LC_COLLATE | String sort order |
LC_CTYPE | Character classification |
LC_MESSAGES | Message language |
LC_MONETARY | Currency format |
LC_NUMERIC | Numeric value format |
LC_TIME | Date and time format |
You can configure these environment variables to specify a collation that meets your business requirements in a locale. This topic provides an example on how to configure the collation of a database in a locale and how to sort the output by a specific order.
Supported character sets
For more information, see Character Set Support.
LC_COLLATE and LC_CTYPE settings supported by a character set
You can execute the following SQL statement to query the LC_COLLATE and LC_CTYPE settings that are supported by a character set from the pg_collation system table:
select pg_encoding_to_char(collencoding) as encoding,collname,collcollate,collctype from pg_collation ;
If the encoding field of a collation is empty, the collation supports all character sets.

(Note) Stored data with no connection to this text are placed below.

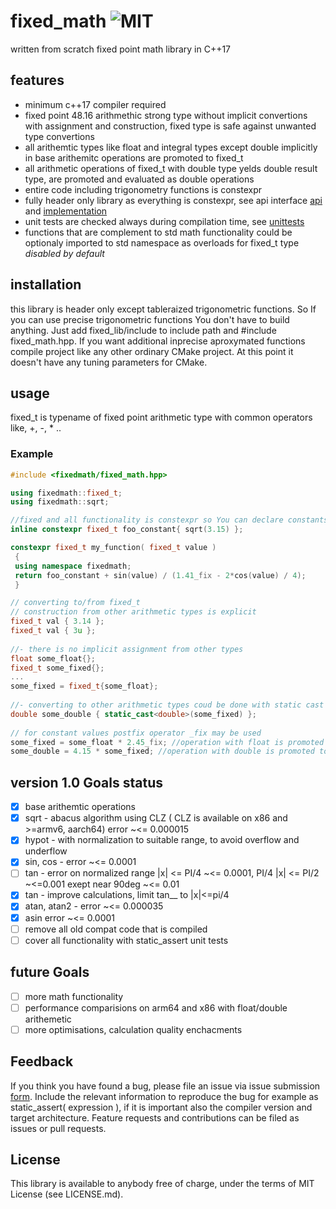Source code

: # fixed_math ![MIT](https://img.shields.io/badge/license-MIT-blue.svg)

written from scratch fixed point math library in C++17

## features

* minimum c++17 compiler required
* fixed point 48.16 arithmethic strong type without implicit convertions with assignment and construction, fixed type is safe against unwanted type convertions
* all arithemtic types like float and integral types except double implicitly in base arithemitc operations are promoted to fixed_t
* all arithmetic operations of fixed_t with double type yelds double result type, are promoted and evaluated as double operations
* entire code including trigonometry functions is constexpr
* fully header only library as everything is constexpr, see api interface [api](https://github.com/arturbac/fixed_math/blob/master/fixed_lib/include/fixedmath/fixed_math.hpp) and [implementation](https://github.com/arturbac/fixed_math/blob/master/fixed_lib/include/fixedmath/math.h)
* unit tests are checked always during compilation time, see [unittests](https://github.com/arturbac/fixed_math/blob/master/fixed_lib/include/fixedmath/compile_time_unit_tests.h)
* functions that are complement to std math functionality could be optionaly imported to std namespace as overloads for fixed_t type *disabled by default*



## installation

this library is header only except tableraized trigonometric functions. So If you can use precise trigonometric functions You don't have to build anything.
Just add fixed_lib/include to include path and #include fixed_math.hpp. If you want additional inprecise aproxymated functions compile project like any other ordinary CMake project. At this point it doesn't have any tuning parameters for CMake.

## usage
fixed_t is typename of fixed point arithmetic type with common operators like, +, -, * ..

### Example

```C++
#include <fixedmath/fixed_math.hpp>

using fixedmath::fixed_t;
using fixedmath::sqrt;

//fixed and all functionality is constexpr so You can declare constants
inline constexpr fixed_t foo_constant{ sqrt(3.15) };

constexpr fixed_t my_function( fixed_t value )
 {
 using namespace fixedmath;
 return foo_constant + sin(value) / (1.41_fix - 2*cos(value) / 4);
 }

// converting to/from fixed_t
// construction from other arithmetic types is explicit
fixed_t val { 3.14 };
fixed_t val { 3u };
 
//- there is no implicit assignment from other types
float some_float{};
fixed_t some_fixed{};
...
some_fixed = fixed_t{some_float};
 
//- converting to other arithmetic types coud be done with static cast and is explicit
double some_double { static_cast<double>(some_fixed) };
 
// for constant values postfix operator _fix may be used
some_fixed = some_float * 2.45_fix; //operation with float is promoted to fixed_t
some_double = 4.15 * some_fixed; //operation with double is promoted to double

```

## version 1.0 Goals status

- [x] base arithemtic operations 
- [x] sqrt - abacus algorithm using CLZ ( CLZ is available on x86 and >=armv6, aarch64)  error ~<= 0.000015
- [x] hypot - with normalization to suitable range, to avoid overflow and underflow
- [x] sin, cos - error ~<= 0.0001
- [    ] tan - error on normalized range |x| <= PI/4 ~<= 0.0001, PI/4 |x| <= PI/2 ~<=0.001 exept near 90deg ~<= 0.01
- [x] tan - improve calculations, limit tan__ to |x|<=pi/4
- [x] atan, atan2 - error  ~<= 0.000035
- [x] asin error  ~<= 0.0001
- [    ] remove all old compat code that is compiled
- [    ] cover all functionality with static_assert unit tests

## future Goals

- [    ] more math functionality
- [    ] performance comparisions on arm64 and x86 with float/double arithemetic
- [    ] more optimisations, calculation quality enchacments

## Feedback

If you think you have found a bug, please file an issue via issue submission [form](https://github.com/arturbac/fixed_math/issues). Include the relevant information to reproduce the bug for example as static_assert( expression ), if it is important also the compiler version and target architecture. Feature requests and contributions can be filed as issues or pull requests.

## License

This library is available to anybody free of charge, under the terms of MIT License (see LICENSE.md).
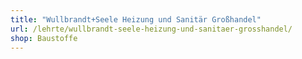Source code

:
 ```yaml
---
title: "Wullbrandt+Seele Heizung und Sanitär Großhandel"
url: /lehrte/wullbrandt-seele-heizung-und-sanitaer-grosshandel/
shop: Baustoffe
---
```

encoding | collname | collcollate | collctype
------------+-----------------------+-----------------------+-----------------------
| default | |
| C | C | C
| POSIX | POSIX | POSIX
UTF8 | aa_DJ | aa_DJ.utf8 | aa_DJ.utf8
LATIN1 | aa_DJ | aa_DJ | aa_DJ
LATIN1 | aa_DJ.iso88591 | aa_DJ.iso88591 | aa_DJ.iso88591
UTF8 | aa_DJ.utf8 | aa_DJ.utf8 | aa_DJ.utf8
UTF8 | aa_ER | aa_ER | aa_ER
UTF8 | aa_ER.utf8 | aa_ER.utf8 | aa_ER.utf8
.......
EUC_CN | zh_CN | zh_CN | zh_CN
UTF8 | zh_CN | zh_CN.utf8 | zh_CN.utf8
EUC_CN | zh_CN.gb2312 | zh_CN.gb2312 | zh_CN.gb2312
UTF8 | zh_CN.utf8 | zh_CN.utf8 | zh_CN.utf8
UTF8 | zh_HK | zh_HK.utf8 | zh_HK.utf8
UTF8 | zh_HK.utf8 | zh_HK.utf8 | zh_HK.utf8
EUC_CN | zh_SG | zh_SG | zh_SG
UTF8 | zh_SG | zh_SG.utf8 | zh_SG.utf8
EUC_CN | zh_SG.gb2312 | zh_SG.gb2312 | zh_SG.gb2312
UTF8 | zh_SG.utf8 | zh_SG.utf8 | zh_SG.utf8
EUC_TW | zh_TW | zh_TW.euctw | zh_TW.euctw
UTF8 | zh_TW | zh_TW.utf8 | zh_TW.utf8
EUC_TW | zh_TW.euctw | zh_TW.euctw | zh_TW.euctw
UTF8 | zh_TW.utf8 | zh_TW.utf8 | zh_TW.utf8
UTF8 | zu_ZA | zu_ZA.utf8 | zu_ZA.utf8
LATIN1 | zu_ZA | zu_ZA | zu_ZA
LATIN1 | zu_ZA.iso88591 | zu_ZA.iso88591 | zu_ZA.iso88591
UTF8 | zu_ZA.utf8 | zu_ZA.utf8 | zu_ZA.utf8
(869 rows)
Configure the collation of a database in a locale
Configure the fields of a database in a locale
Prerequisites
Familiarize yourself with the collations that are supported by the character set of the database. Then, execute the following SQL statement to query the encoding format of the database:
select datname,pg_encoding_to_char(encoding) as encoding from pg_database;
Sample output
datname | encoding --------------------+----------- template1 | UTF8 template0 | UTF8 db | SQL_ASCII db1 | EUC_CN contrib_regression | UTF8 test01 | UTF8 test02 | UTF8 postgres | UTF8 (8 rows)
Procedure
When you create a table, execute the following SQL statement to specify a collation that is supported by the character set of the database:
CREATE TABLE test1 ( a text COLLATE "de_DE", b text COLLATE "es_ES" );
Execute the following SQL statement to modify the collation of a column:
NoteWhen you modify the collation of a column in a table, the table is rewritten. Proceed with caution if the table is large.
In the following example,
test1
indicates the name of the table, anda
indicates the name of the column for which you want to modify the collation settings.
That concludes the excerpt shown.